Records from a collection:
▼
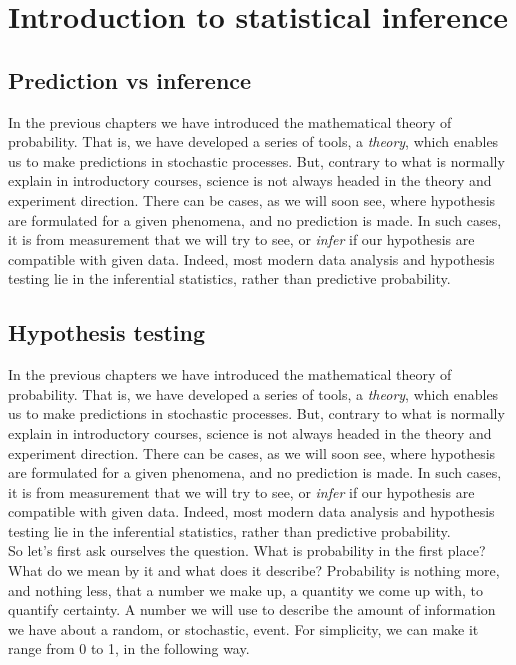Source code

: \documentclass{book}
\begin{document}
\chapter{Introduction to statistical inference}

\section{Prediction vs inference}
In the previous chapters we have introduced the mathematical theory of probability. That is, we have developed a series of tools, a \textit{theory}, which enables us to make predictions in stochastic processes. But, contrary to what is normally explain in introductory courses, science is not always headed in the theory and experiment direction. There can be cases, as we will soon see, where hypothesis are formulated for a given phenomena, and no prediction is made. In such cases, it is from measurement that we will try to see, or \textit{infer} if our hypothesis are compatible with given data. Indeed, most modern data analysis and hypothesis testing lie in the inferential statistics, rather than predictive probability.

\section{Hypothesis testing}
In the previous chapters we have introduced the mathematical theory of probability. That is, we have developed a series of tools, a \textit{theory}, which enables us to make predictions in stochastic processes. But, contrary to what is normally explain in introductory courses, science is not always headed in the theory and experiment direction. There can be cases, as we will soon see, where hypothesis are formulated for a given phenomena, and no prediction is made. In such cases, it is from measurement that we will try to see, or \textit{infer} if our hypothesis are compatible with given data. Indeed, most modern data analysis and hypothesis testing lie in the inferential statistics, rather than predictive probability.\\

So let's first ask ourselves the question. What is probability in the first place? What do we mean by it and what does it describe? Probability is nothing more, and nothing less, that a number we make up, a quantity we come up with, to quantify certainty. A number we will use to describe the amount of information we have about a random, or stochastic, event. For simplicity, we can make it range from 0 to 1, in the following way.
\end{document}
▲
▼
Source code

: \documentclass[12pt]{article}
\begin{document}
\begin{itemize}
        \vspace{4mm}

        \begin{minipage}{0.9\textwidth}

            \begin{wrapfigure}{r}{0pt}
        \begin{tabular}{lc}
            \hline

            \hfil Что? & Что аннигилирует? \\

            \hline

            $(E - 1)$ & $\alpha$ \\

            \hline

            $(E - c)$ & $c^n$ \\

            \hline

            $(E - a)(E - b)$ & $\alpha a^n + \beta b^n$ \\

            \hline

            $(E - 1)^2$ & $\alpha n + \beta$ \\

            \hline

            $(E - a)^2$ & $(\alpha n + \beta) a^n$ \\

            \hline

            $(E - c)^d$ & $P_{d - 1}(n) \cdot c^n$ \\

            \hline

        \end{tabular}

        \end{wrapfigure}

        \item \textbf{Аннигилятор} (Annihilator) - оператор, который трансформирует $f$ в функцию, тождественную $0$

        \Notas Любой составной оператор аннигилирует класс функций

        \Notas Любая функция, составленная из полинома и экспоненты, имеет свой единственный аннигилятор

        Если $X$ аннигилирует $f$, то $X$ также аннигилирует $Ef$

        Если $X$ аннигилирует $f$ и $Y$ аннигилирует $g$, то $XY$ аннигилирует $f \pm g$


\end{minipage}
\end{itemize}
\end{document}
▲
Task instructions:
Tally the lines above that hold "alpha" and write the result as a lone number.

Expected output:
4